## TASK PROMPT
Go through each line of the entries below and tally those containing the string "highlight"; give only the total.

## SOURCE INFORMATION
---*---
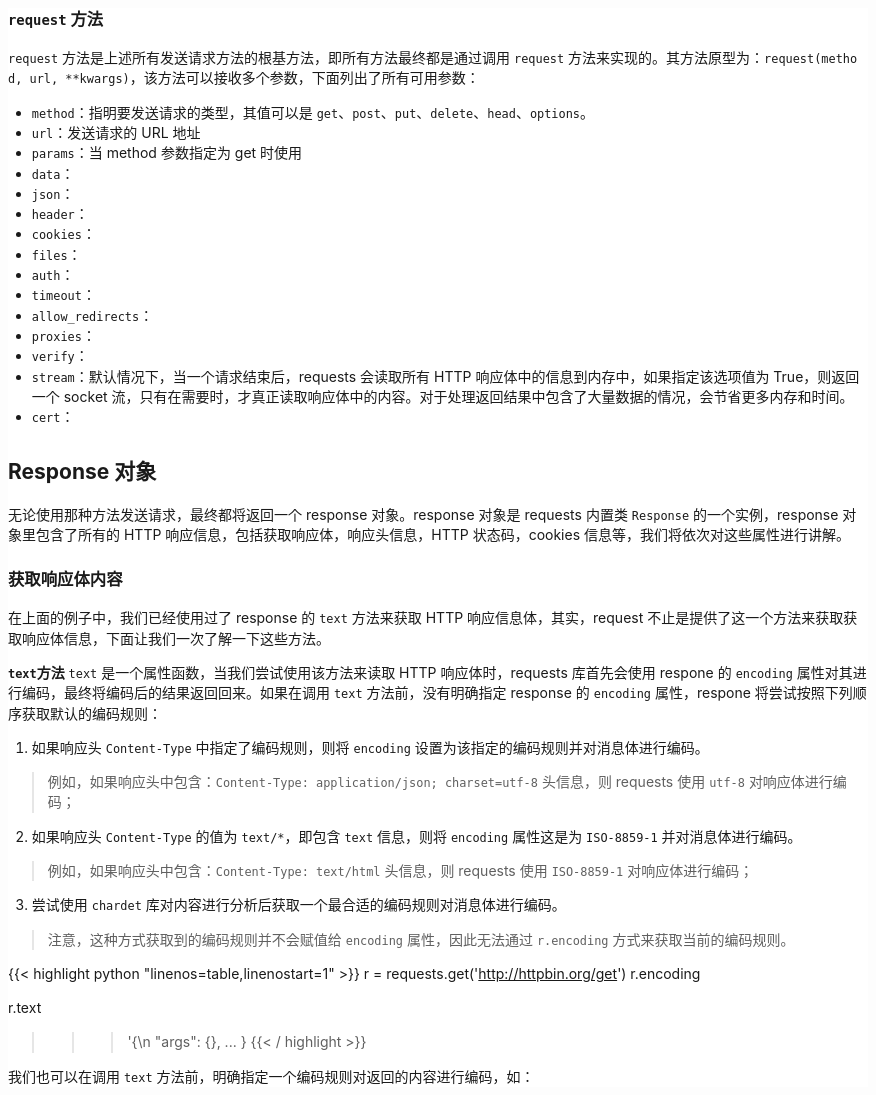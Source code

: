 ### `request` 方法
`request` 方法是上述所有发送请求方法的根基方法，即所有方法最终都是通过调用 `request` 方法来实现的。其方法原型为：`request(method, url, **kwargs)`，该方法可以接收多个参数，下面列出了所有可用参数：
- `method`：指明要发送请求的类型，其值可以是 `get`、`post`、`put`、`delete`、`head`、`options`。
- `url`：发送请求的 URL 地址
- `params`：当 method 参数指定为 get 时使用
- `data`：
- `json`：
- `header`：
- `cookies`：
- `files`：
- `auth`：
- `timeout`：
- `allow_redirects`：
- `proxies`：
- `verify`：
- `stream`：默认情况下，当一个请求结束后，requests 会读取所有 HTTP 响应体中的信息到内存中，如果指定该选项值为 True，则返回一个 socket 流，只有在需要时，才真正读取响应体中的内容。对于处理返回结果中包含了大量数据的情况，会节省更多内存和时间。
- `cert`：

## Response 对象
无论使用那种方法发送请求，最终都将返回一个 response 对象。response 对象是 requests 内置类 `Response` 的一个实例，response 对象里包含了所有的 HTTP 响应信息，包括获取响应体，响应头信息，HTTP 状态码，cookies 信息等，我们将依次对这些属性进行讲解。
</br>

### 获取响应体内容
在上面的例子中，我们已经使用过了 response 的 `text` 方法来获取 HTTP 响应信息体，其实，request 不止是提供了这一个方法来获取获取响应体信息，下面让我们一次了解一下这些方法。
</br>

**`text`方法**
`text` 是一个属性函数，当我们尝试使用该方法来读取 HTTP 响应体时，requests 库首先会使用 respone 的 `encoding` 属性对其进行编码，最终将编码后的结果返回回来。如果在调用 `text` 方法前，没有明确指定 response 的 `encoding` 属性，respone 将尝试按照下列顺序获取默认的编码规则：
1. 如果响应头 `Content-Type` 中指定了编码规则，则将 `encoding` 设置为该指定的编码规则并对消息体进行编码。
  > 例如，如果响应头中包含：`Content-Type: application/json; charset=utf-8` 头信息，则 requests 使用 `utf-8` 对响应体进行编码；

2. 如果响应头 `Content-Type` 的值为 `text/*`，即包含 `text` 信息，则将 `encoding` 属性这是为 `ISO-8859-1` 并对消息体进行编码。
  > 例如，如果响应头中包含：`Content-Type: text/html` 头信息，则 requests 使用 `ISO-8859-1` 对响应体进行编码；

3. 尝试使用 `chardet` 库对内容进行分析后获取一个最合适的编码规则对消息体进行编码。
  > 注意，这种方式获取到的编码规则并不会赋值给 `encoding` 属性，因此无法通过 `r.encoding` 方式来获取当前的编码规则。

{{< highlight python "linenos=table,linenostart=1" >}}
r = requests.get('http://httpbin.org/get')
r.encoding
>>>
r.text
>>> '{\n  "args": {}, ... }
{{< / highlight >}}

我们也可以在调用 `text` 方法前，明确指定一个编码规则对返回的内容进行编码，如：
---*---
## YOUR SOLUTION
2